Photo by Jonathan ErnstIn her pink Piglet slippers and purple-plaid pajama pants, Lakeside Middle School eighth-grader Olivia Davis looked more like she was ready to go to bed than to school.
Her attire was in definite violation of the school's dress code. But she wasn't arrested by the fashion police. Olivia was helping to raise money for a good cause.
Pupils at Lakeside Middle School on Friday bought the privilege of wearing bedclothes by donating pet food and money to the Columbia County Animal Shelter.
"I don't think it's right to put down a bunch of dogs every year. It's just sad," Olivia said.
The fund-raiser was the idea of eighth-grader Lindsey Phillips.
"I've always loved animals and always had the thought of helping animals," said Lindsey, who has a 5-month-old Great Dane puppy and a 2-month-old kitten that was rescued by a friend after it was abandoned near the lake. "When Ms. Dumas (school Principal Felicia Dumas) said something about doing a community service project, I thought maybe this is an opportunity for me to help some of the animals."
Before she would agree to the idea, however, Dumas sent Lindsey out to do some research on what the shelter might need. What Lindsey found shocked her, she said - the fact that around 20,000 animals in the CSRA are euthanized every year.
"They told me they needed everything, but it's really hard to give them everything," Lindsey said.
Lakeside Middle eighth-grader Lindsey Phillips takes
delivery of a donation of puppy food during a drive she organized for Columbia County Animal Care and Control.
Photo by Jonathan Ernst
Dumas said the school regularly has fund-raisers for such causes as the Leukemia and Lymphoma Society and for the Muscular Dystrophy Association, because the pupils know people who either have died from or are struggling with these diseases. Last year they raised money for Virginia's Playground, which was built in downtown Augusta to accommodate adaptive equipment such as wheelchairs. They are projects the children can relate to, Dumas said.
"Middle-school students are very in tune with their own emotions. It's a very inward sort of time: what do I need, what do I want," Dumas said. "We want them to focus on the community. We feel if they are focused more on outside problems, then those they have personally won't be so tremendous and they can put them into perspective."
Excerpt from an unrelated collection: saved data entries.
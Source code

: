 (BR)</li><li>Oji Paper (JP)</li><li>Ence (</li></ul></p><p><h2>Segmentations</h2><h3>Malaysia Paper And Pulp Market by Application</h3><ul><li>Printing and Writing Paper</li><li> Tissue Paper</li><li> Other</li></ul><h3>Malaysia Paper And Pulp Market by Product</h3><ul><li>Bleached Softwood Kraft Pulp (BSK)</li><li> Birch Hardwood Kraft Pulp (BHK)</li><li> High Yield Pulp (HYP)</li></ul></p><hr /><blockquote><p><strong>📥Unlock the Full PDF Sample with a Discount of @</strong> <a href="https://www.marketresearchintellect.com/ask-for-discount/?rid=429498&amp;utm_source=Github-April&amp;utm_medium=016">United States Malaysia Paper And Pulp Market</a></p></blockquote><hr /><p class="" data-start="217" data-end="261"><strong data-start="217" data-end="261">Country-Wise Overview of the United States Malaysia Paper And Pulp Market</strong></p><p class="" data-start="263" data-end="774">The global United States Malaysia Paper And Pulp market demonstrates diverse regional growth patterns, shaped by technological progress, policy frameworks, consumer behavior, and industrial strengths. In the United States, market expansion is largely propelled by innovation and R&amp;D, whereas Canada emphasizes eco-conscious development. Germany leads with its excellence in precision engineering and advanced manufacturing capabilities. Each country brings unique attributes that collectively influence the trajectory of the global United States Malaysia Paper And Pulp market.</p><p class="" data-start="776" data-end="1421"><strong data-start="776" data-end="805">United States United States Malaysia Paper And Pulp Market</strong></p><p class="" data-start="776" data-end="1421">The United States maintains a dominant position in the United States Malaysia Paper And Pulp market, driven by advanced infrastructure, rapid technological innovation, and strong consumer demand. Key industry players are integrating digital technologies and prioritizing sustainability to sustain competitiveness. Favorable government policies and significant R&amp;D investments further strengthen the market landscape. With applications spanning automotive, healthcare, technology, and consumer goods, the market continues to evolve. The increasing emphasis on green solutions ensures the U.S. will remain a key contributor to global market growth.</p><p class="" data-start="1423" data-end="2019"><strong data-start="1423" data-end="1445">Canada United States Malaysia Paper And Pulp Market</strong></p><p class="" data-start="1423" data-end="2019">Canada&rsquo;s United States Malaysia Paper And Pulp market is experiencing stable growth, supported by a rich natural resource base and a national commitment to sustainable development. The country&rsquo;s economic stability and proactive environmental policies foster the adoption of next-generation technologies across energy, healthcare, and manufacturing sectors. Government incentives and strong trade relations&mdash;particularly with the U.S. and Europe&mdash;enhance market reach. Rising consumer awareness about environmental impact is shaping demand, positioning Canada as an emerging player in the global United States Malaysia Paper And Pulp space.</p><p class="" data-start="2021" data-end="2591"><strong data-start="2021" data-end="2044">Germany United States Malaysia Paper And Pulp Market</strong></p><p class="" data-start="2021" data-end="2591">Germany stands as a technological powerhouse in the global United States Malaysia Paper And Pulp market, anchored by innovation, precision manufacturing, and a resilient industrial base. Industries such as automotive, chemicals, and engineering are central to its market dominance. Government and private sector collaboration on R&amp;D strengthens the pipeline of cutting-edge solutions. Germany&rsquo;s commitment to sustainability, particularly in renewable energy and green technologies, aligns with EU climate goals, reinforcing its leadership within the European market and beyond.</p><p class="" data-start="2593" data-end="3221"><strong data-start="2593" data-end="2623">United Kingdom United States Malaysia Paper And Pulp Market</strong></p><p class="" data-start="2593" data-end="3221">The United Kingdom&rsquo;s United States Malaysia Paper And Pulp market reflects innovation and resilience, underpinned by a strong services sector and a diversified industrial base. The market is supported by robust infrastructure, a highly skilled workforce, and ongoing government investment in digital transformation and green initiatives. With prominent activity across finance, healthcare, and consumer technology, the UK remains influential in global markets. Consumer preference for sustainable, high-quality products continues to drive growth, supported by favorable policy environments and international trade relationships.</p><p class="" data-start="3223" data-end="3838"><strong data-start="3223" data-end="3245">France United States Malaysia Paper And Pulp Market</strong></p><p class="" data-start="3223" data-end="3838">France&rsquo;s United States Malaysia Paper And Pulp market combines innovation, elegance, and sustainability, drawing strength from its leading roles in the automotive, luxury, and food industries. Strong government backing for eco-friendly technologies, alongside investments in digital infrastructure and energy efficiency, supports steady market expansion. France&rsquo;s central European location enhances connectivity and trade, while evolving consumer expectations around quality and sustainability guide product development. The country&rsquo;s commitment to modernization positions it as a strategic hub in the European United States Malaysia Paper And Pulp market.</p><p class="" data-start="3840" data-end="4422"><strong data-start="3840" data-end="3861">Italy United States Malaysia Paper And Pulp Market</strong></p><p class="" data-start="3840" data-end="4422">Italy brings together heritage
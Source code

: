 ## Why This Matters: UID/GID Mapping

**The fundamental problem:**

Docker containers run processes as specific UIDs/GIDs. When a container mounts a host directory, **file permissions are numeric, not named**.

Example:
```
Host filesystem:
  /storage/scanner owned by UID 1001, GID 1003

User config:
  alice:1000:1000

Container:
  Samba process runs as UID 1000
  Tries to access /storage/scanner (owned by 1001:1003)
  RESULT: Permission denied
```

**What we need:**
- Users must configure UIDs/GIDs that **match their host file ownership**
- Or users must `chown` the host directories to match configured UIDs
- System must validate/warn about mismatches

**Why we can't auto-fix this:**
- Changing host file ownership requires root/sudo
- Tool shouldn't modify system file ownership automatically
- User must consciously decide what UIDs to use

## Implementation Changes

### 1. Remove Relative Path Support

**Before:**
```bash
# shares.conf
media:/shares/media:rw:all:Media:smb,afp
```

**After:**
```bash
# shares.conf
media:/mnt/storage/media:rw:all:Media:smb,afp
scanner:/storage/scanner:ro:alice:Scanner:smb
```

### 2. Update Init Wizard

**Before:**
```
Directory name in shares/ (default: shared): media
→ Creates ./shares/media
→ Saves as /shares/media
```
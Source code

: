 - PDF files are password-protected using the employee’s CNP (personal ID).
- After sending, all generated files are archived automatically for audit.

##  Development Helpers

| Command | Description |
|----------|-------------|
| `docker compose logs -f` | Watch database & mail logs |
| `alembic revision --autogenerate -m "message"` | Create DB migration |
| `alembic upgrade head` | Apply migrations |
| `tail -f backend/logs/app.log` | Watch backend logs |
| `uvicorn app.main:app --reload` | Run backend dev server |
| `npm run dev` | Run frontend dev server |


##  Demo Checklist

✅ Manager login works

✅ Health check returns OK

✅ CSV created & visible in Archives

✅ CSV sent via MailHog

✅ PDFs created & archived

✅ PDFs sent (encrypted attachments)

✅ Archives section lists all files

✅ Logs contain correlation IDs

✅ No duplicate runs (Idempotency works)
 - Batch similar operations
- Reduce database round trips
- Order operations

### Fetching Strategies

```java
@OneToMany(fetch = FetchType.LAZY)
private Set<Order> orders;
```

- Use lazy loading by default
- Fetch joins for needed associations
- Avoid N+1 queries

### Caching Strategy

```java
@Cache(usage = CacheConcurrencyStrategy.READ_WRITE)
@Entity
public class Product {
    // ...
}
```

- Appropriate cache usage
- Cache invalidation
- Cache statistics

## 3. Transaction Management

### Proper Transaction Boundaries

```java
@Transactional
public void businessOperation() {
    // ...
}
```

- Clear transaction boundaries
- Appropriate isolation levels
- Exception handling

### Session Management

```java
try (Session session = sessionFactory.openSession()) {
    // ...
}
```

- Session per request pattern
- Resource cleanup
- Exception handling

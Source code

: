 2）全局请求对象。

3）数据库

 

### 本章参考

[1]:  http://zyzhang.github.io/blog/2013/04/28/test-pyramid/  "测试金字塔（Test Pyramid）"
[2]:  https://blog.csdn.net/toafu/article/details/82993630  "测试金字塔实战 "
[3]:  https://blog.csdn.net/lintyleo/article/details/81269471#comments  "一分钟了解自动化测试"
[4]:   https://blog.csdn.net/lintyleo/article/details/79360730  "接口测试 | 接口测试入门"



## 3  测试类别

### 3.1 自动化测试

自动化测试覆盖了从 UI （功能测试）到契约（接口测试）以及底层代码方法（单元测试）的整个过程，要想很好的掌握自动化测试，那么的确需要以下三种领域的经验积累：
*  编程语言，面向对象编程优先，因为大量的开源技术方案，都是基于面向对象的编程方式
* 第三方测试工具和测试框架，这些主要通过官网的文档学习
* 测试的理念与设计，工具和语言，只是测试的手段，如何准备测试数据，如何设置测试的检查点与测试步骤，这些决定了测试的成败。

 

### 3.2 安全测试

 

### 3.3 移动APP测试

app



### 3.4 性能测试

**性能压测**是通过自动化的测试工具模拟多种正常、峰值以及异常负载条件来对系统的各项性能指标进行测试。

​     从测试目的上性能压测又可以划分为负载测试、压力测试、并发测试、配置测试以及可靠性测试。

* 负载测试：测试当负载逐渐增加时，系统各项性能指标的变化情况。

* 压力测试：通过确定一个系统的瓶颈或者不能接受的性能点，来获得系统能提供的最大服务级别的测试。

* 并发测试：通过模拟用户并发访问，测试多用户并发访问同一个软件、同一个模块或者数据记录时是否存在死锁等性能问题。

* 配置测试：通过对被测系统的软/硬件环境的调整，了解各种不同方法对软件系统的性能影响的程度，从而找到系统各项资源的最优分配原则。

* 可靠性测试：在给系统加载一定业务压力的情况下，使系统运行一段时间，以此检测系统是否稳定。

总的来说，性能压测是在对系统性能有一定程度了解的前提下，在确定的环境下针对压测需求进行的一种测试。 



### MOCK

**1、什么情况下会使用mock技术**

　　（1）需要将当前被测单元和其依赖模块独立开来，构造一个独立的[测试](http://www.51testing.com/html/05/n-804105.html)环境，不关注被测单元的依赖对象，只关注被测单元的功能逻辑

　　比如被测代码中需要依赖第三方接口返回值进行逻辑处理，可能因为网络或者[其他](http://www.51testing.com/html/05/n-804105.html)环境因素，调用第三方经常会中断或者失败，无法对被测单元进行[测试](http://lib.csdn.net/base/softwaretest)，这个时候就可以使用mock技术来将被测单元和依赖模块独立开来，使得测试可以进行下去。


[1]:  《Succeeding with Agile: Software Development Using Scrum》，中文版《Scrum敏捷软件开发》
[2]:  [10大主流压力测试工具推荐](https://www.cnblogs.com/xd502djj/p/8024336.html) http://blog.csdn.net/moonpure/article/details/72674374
By the time the first bell rang Friday morning, Lindsey and her friends had collected $540 and 580 pounds of pet food.
"I just emptied my piggy bank into a bag and my sister did, too," said Kim McCracken, who was dressed in yellow pajama pants and fluffy angel slippers. "Everybody enjoys pajama-pants day because they are really comfortable, but what's really important is that it's getting kids to raise money for the animals."
Lindsey, the daughter of Walter and Kim Majors and David Phillips, said she always will love animals, but it is unlikely she will become a veterinarian when she grows up.
"As much as I love animals, the thought of sticking one with a needle is just terrible," she said.